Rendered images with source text
■ ■ ■
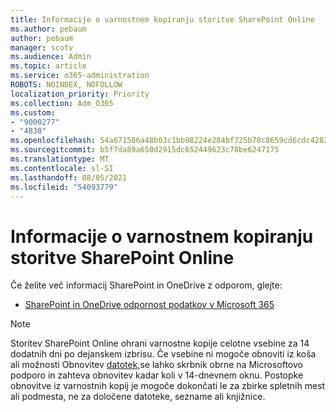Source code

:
 ```yaml
---
title: Informacije o varnostnem kopiranju storitve SharePoint Online
ms.author: pebaum
author: pebaum
manager: scotv
ms.audience: Admin
ms.topic: article
ms.service: o365-administration
ROBOTS: NOINDEX, NOFOLLOW
localization_priority: Priority
ms.collection: Adm_O365
ms.custom:
- "9000277"
- "4838"
ms.openlocfilehash: 54a671586a48b03c1bb98224e284bf725b78c8659cd6cdc428218cde5d99b841
ms.sourcegitcommit: b5f7da89a650d2915dc652449623c78be6247175
ms.translationtype: MT
ms.contentlocale: sl-SI
ms.lasthandoff: 08/05/2021
ms.locfileid: "54093779"
---
```

# <a name="sharepoint-online-backup-information"></a>Informacije o varnostnem kopiranju storitve SharePoint Online

Če želite več informacij SharePoint in OneDrive z odporom, glejte:

- [SharePoint in OneDrive odpornost podatkov v Microsoft 365](https://docs.microsoft.com/compliance/assurance/assurance-sharepoint-onedrive-data-resiliency)

> [!NOTE]
> Storitev SharePoint Online ohrani varnostne kopije celotne vsebine za 14 dodatnih dni po dejanskem izbrisu. Če vsebine ni mogoče [](https://support.microsoft.com/office/restore-deleted-items-from-the-site-collection-recycle-bin-5fa924ee-16d7-487b-9a0a-021b9062d14b) obnoviti iz koša ali možnosti Obnovitev [datotek,](https://support.microsoft.com/office/restore-your-onedrive-fa231298-759d-41cf-bcd0-25ac53eb8a15)se lahko skrbnik obrne na Microsoftovo podporo in zahteva obnovitev kadar koli v 14-dnevnem oknu. Postopke obnovitve iz varnostnih kopij je mogoče dokončati le za zbirke spletnih mest ali podmesta, ne za določene datoteke, sezname ali knjižnice.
■ ■ ■
What you have to do
Copy out every line of the entries where the string "varnostnem" shows up.

Result of this task
title: Informacije o varnostnem kopiranju storitve SharePoint Online
# <a name="sharepoint-online-backup-information"></a>Informacije o varnostnem kopiranju storitve SharePoint Online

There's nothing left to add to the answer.